L’une des choses qui
m’attire dans la S&S, c’est qu’elle incarne une manière non-tolkienienne de
faire de la fantasy. Je suis un lecteur admiratif de Tolkien depuis toujours, mais au moment de poser la plume sur le papier (ou les doigts sur
le clavier), je me demande toujours si le monde a vraiment besoin d’une
trilogie épique de plus où le Bien et le Mal s’affrontent à coups de nains, d'orques et d’elfes. La S&S n’a jamais connu le succès commercial des Terry
Brooks, David Eddings et autres Robert Jordan, mais elle survit obstinément
depuis les années 20-30, et nous a offert au passage la première héroïne de
fantasy, Jirel de Joiry (C. L. Moore) ; la première star underground du
genre, Elric de Melniboné (Michael Moorcock) ; et son premier héros noir,
Imaro (Charles Saunders).

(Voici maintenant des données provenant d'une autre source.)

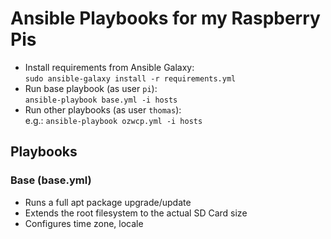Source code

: # Ansible Playbooks for my Raspberry Pis

* Install requirements from Ansible Galaxy:  
`sudo ansible-galaxy install -r requirements.yml`
* Run base playbook (as user `pi`):  
`ansible-playbook base.yml -i hosts`
* Run other playbooks (as user `thomas`):  
e.g.: `ansible-playbook ozwcp.yml -i hosts`

## Playbooks

### Base (base.yml)

* Runs a full apt package upgrade/update
* Extends the root filesystem to the actual SD Card size
* Configures time zone, locale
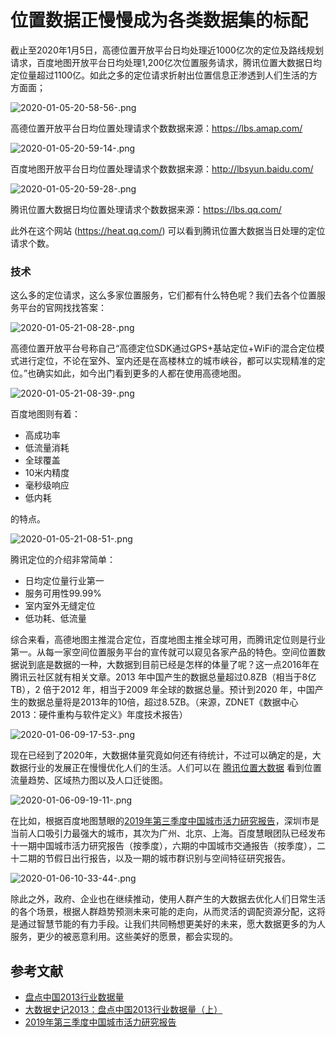 # 位置数据正慢慢成为各类数据集的标配

截止至2020年1月5日，高德位置开放平台日均处理近1000亿次的定位及路线规划请求，百度地图开放平台日均处理1,200亿次位置服务请求，腾讯位置大数据日均定位量超过1100亿。如此之多的定位请求折射出位置信息正渗透到人们生活的方方面面；

![2020-01-05-20-58-56-.png](https://imagehost-cdn.frytea.com/images/2020/01/05/2020-01-05-20-58-56-.png)

高德位置开放平台日均位置处理请求个数数据来源：https://lbs.amap.com/

![2020-01-05-20-59-14-.png](https://imagehost-cdn.frytea.com/images/2020/01/05/2020-01-05-20-59-14-.png)

百度地图开放平台日均位置处理请求个数数据来源：http://lbsyun.baidu.com/

![2020-01-05-20-59-28-.png](https://imagehost-cdn.frytea.com/images/2020/01/05/2020-01-05-20-59-28-.png)

腾讯位置大数据日均位置处理请求个数数据来源：https://lbs.qq.com/

此外在这个网站 (<https://heat.qq.com/>) 可以看到腾讯位置大数据当日处理的定位请求个数。

### 技术

这么多的定位请求，这么多家位置服务，它们都有什么特色呢？我们去各个位置服务平台的官网找找答案：

![2020-01-05-21-08-28-.png](https://imagehost-cdn.frytea.com/images/2020/01/05/2020-01-05-21-08-28-.png)

高德位置开放平台号称自己“高德定位SDK通过GPS+基站定位+WiFi的混合定位模式进行定位，不论在室外、室内还是在高楼林立的城市峡谷，都可以实现精准的定位。”也确实如此，如今出门看到更多的人都在使用高德地图。

![2020-01-05-21-08-39-.png](https://imagehost-cdn.frytea.com/images/2020/01/05/2020-01-05-21-08-39-.png)

百度地图则有着：

- 高成功率
- 低流量消耗
- 全球覆盖
- 10米内精度
- 毫秒级响应
- 低内耗

的特点。

![2020-01-05-21-08-51-.png](https://imagehost-cdn.frytea.com/images/2020/01/05/2020-01-05-21-08-51-.png)

腾讯定位的介绍非常简单：

- 日均定位量行业第一
- 服务可用性99.99%
- 室内室外无缝定位
- 低功耗、低流量


综合来看，高德地图主推混合定位，百度地图主推全球可用，而腾讯定位则是行业第一。从每一家空间位置服务平台的宣传就可以窥见各家产品的特色。空间位置数据说到底是数据的一种，大数据到目前已经是怎样的体量了呢？这一点2016年在腾讯云社区就有相关文章。2013 年中国产生的数据总量超过0.8ZB（相当于8亿TB），2 倍于2012 年，相当于2009 年全球的数据总量。预计到2020 年，中国产生的数据总量将是2013年的10倍，超过8.5ZB。（来源，ZDNET《数据中心2013：硬件重构与软件定义》年度技术报告）

![2020-01-06-09-17-53-.png](https://imagehost-cdn.frytea.com/images/2020/01/06/2020-01-06-09-17-53-.png)

现在已经到了2020年，大数据体量究竟如何还有待统计，不过可以确定的是，大数据行业的发展正在慢慢优化人们的生活。人们可以在 [腾讯位置大数据](https://heat.qq.com/) 看到位置流量趋势、区域热力图以及人口迁徙图。

![2020-01-06-09-19-11-.png](https://imagehost-cdn.frytea.com/images/2020/01/06/2020-01-06-09-19-11-.png)

在比如，根据百度地图慧眼的[2019年第三季度中国城市活力研究报告](http://huiyan.baidu.com/cms/report/2019Q3chengshi/)，深圳市是当前人口吸引力最强大的城市，其次为广州、北京、上海。百度慧眼团队已经发布十一期中国城市活力研究报告（按季度），六期的中国城市交通报告（按季度），二十二期的节假日出行报告，以及一期的城市群识别与空间特征研究报告。

![2020-01-06-10-33-44-.png](https://imagehost-cdn.frytea.com/images/2020/01/06/2020-01-06-10-33-44-.png)

除此之外，政府、企业也在继续推动，使用人群产生的大数据去优化人们日常生活的各个场景，根据人群趋势预测未来可能的走向，从而灵活的调配资源分配，这将是通过智慧节能的有力手段。让我们共同畅想更美好的未来，愿大数据更多的为人服务，更少的被恶意利用。这些美好的愿景，都会实现的。

## 参考文献

 - [盘点中国2013行业数据量](https://cloud.tencent.com/developer/article/1132229)
 - [大数据史记2013：盘点中国2013行业数据量（上）](https://cloud.tencent.com/developer/article/1102326)
 - [2019年第三季度中国城市活力研究报告](http://huiyan.baidu.com/cms/report/2019Q3chengshi/)

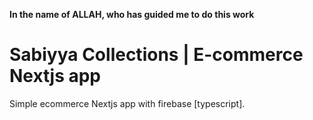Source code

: **In the name of ALLAH, who has guided me to do this work**

# Sabiyya Collections | E-commerce Nextjs app

Simple ecommerce Nextjs app with firebase [typescript].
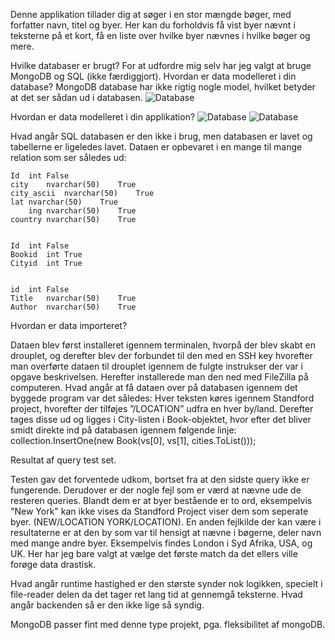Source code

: Denne applikation tillader dig at søger i en stor mængde bøger, med forfatter navn, titel og byer. Her kan du forholdvis få vist byer nævnt i teksterne på et kort, få en liste over hvilke byer nævnes i hvilke bøger og mere.



Hvilke databaser er brugt?
For at udfordre mig selv har jeg valgt at bruge MongoDB og SQL (ikke færdiggjort). 
Hvordan er data modelleret i din database?
MongoDB database har ikke rigtig nogle model, hvilket betyder at det ser sådan ud i databasen.
 ![Database](https://imgur.com/GBbLfZX)

Hvordan er data modelleret i din applikation?
  ![Database]( https://imgur.com/hPcTlIH)
  ![Database]( https://imgur.com/JCj14kr)

Hvad angår SQL databasen er den ikke i brug, men databasen er lavet og tabellerne er ligeledes lavet. Dataen er opbevaret i en mange til mange relation som ser således ud:


 	Id	int	False	 
  	city	nvarchar(50)	True	 
  	city_ascii	nvarchar(50)	True	 
 	lat	nvarchar(50)	True	 
     	ing	nvarchar(50)	True	 
 	country	nvarchar(50)	True	 
 	 	 	 	 

 	Id	int	False	 
 	Bookid	int	True	 
 	Cityid	int	True	 
 	 	 	 	 

 	id	int	False	 
 	Title	nvarchar(50)	True	 
 	Author	nvarchar(50)	True	 
 	 	 	 	 

Hvordan er data importeret?

Dataen blev først installeret igennem terminalen, hvorpå der blev skabt en drouplet, og derefter blev der forbundet til den med en SSH key hvorefter man overførte dataen til drouplet igennem de fulgte instrukser der var i opgave beskrivelsen. Herefter installerede man den ned med FileZilla på computeren. 
Hvad angår at få dataen over på databasen igennem det byggede program var det således:
Hver teksten køres igennem Standford project, hvorefter der tilføjes ”/LOCATION” udfra en hver by/land. Derefter tages disse ud og ligges i City-listen i Book-objektet, hvor efter det bliver smidt direkte ind på databasen igennem følgende linje:
  collection.InsertOne(new Book(vs[0], vs[1], cities.ToList()));

Resultat af query test set. 

Testen gav det forventede udkom, bortset fra at den sidste query ikke er fungerende. Derudover er der nogle fejl som er værd at nævne ude de resteren queries. Blandt dem er at byer bestående er to ord, eksempelvis "New York" kan ikke vises da Standford Project viser dem som seperate byer. (NEW/LOCATION YORK/LOCATION).
En anden fejlkilde der kan være i resultaterne er at den by som var til hensigt at nævne i bøgerne, deler navn med mange andre byer. Eksempelvis findes London i Syd Afrika, USA, og UK. Her har jeg bare valgt at vælge det første match da det ellers ville forøge data drastisk. 

Hvad angår runtime hastighed er den største synder nok logikken, specielt i file-reader delen da det tager ret lang tid at gennemgå teksterne. Hvad angår backenden så er den ikke lige så syndig.

MongoDB passer fint med denne type projekt, pga. fleksibilitet af mongoDB. 

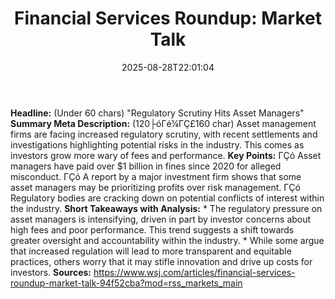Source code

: ﻿---
title: "Financial Services Roundup: Market Talk"
date: "2025-08-28T22:01:04"
category: "Markets"
summary: ""
slug: "financial services roundup market talk"
source_urls:
  - "https://www.wsj.com/articles/financial-services-roundup-market-talk-94f52cba?mod=rss_markets_main"
seo:
  title: "Financial Services Roundup: Market Talk | Hash n Hedge"
  description: ""
  keywords: ["news", "markets", "brief"]
---
**Headline:** (Under 60 chars) "Regulatory Scrutiny Hits Asset Managers"  **Summary Meta Description:** (120├óΓé¼ΓÇ£160 char) Asset management firms are facing increased regulatory scrutiny, with recent settlements and investigations highlighting potential risks in the industry. This comes as investors grow more wary of fees and performance.  **Key Points:**  ΓÇó Asset managers have paid over $1 billion in fines since 2020 for alleged misconduct. ΓÇó A report by a major investment firm shows that some asset managers may be prioritizing profits over risk management. ΓÇó Regulatory bodies are cracking down on potential conflicts of interest within the industry.  **Short Takeaways with Analysis:**  * The regulatory pressure on asset managers is intensifying, driven in part by investor concerns about high fees and poor performance. This trend suggests a shift towards greater oversight and accountability within the industry. * While some argue that increased regulation will lead to more transparent and equitable practices, others worry that it may stifle innovation and drive up costs for investors.  **Sources:** https://www.wsj.com/articles/financial-services-roundup-market-talk-94f52cba?mod=rss_markets_main 
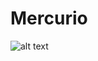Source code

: # Mercurio

![alt text](https://github.com/Abrechtt/Mercurio/blob/main/Assets/Shader/8k_mercury_COLOR.png?raw=true)
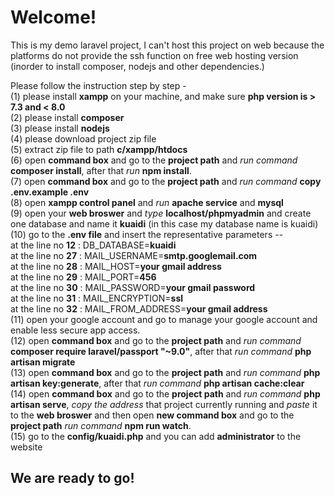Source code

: # Welcome!<br>
This is my demo laravel project, I can't host this project on web because the platforms do not provide the ssh function on free web hosting version (inorder to install composer, nodejs and other dependencies.) 

Please follow the instruction step by step -<br>
(1) please install **xampp** on your machine, and make sure **php version is > 7.3 and < 8.0** <br>
(2) please install **composer** <br>
(3) please install **nodejs** <br>
(4) please download project zip file <br>
(5) extract zip file to path **c/xampp/htdocs** <br>
(6) open **command box** and go to the **project path** and _run command_ **composer install**, after that _run_ **npm install**. <br>
(7) open **command box** and go to the **project path** and _run command_ **copy .env.example .env** <br>
(8) open **xampp control panel** and _run_ **apache service** and **mysql**<br>
(9) open your **web broswer** and _type_ **localhost/phpmyadmin** and create one database and name it **kuaidi** (in this case my database name is kuaidi)<br>
(10) go to the **.env file** and insert the representative parameters -- <br>
        at the line no **12** : DB_DATABASE=**kuaidi**<br>
        at the line no **27** : MAIL_USERNAME=**smtp.googlemail.com** <br>
        at the line no **28** : MAIL_HOST=**your gmail address** <br>
        at the line no **29** : MAIL_PORT=**456** <br>
        at the line no **30** : MAIL_PASSWORD=**your gmail password**<br>
        at the line no **31** : MAIL_ENCRYPTION=**ssl**<br>
        at the line no **32** : MAIL_FROM_ADDRESS=**your gmail address**<br>
(11) open your google account and go to manage your google account and enable less secure app access. <br>
(12) open **command box** and go to the **project path** and _run command_ **composer require laravel/passport "~9.0"**, after that _run command_ **php artisan migrate** <br>
(13) open **command box** and go to the **project path** and _run command_ **php artisan key:generate**, after that _run command_ **php artisan cache:clear** <br>
(14) open **command box** and go to the **project path** and _run command_ **php artisan serve**, _copy the address_ that project currently running and _paste_ it to the **web broswer** and then open **new command box** and go to the **project path** _run command_ **npm run watch**.<br>
(15) go to the **config/kuaidi.php** and you can add **administrator** to the website<br>
## We are ready to go!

Écouter la petite musique singulière de la S&S,
c’est découvrir une histoire secrète de la fantasy, souvent radicale et
contestataire.
Au fil de ce blog, j’aimerais consacrer quelques
posts, de manière semi-régulière, à l’histoire de ce sous-genre ; ce sera
l’occasion de parler d’auteurs que j’aime, et de personnages qui ont influencé
celui de la Crécerelle. Le cœur de la S&S, en effet, ce sont presque
toujours les (anti-)héros : en dehors de quelques cas particuliers (Clark
Ashton Smith ou M. John Harrison), les auteurs créent des protagonistes hauts
en couleur avant tout, et l’univers seulement dans un deuxième temps, comme
support pour leurs aventures. Les héros de S&S sont souvent des
figures solitaires et marginales, définies par l’errance : Conan est un
barbare qui parcourt les terres civilisées sans adhérer à leurs valeurs ;
Elric est le dernier prince d’une civilisation décadente et disparue ;
Kane (Karl Edward Wagner) est condamné à l’immortalité par un dieu vengeur et
parcourt les âges sans jamais trouver d'ancrage. Les protagonistes de
S&S observent les mondes qu’ils traversent avec une certaine distance
critique, voire narquoise. C’est ce qui les rend si séduisants.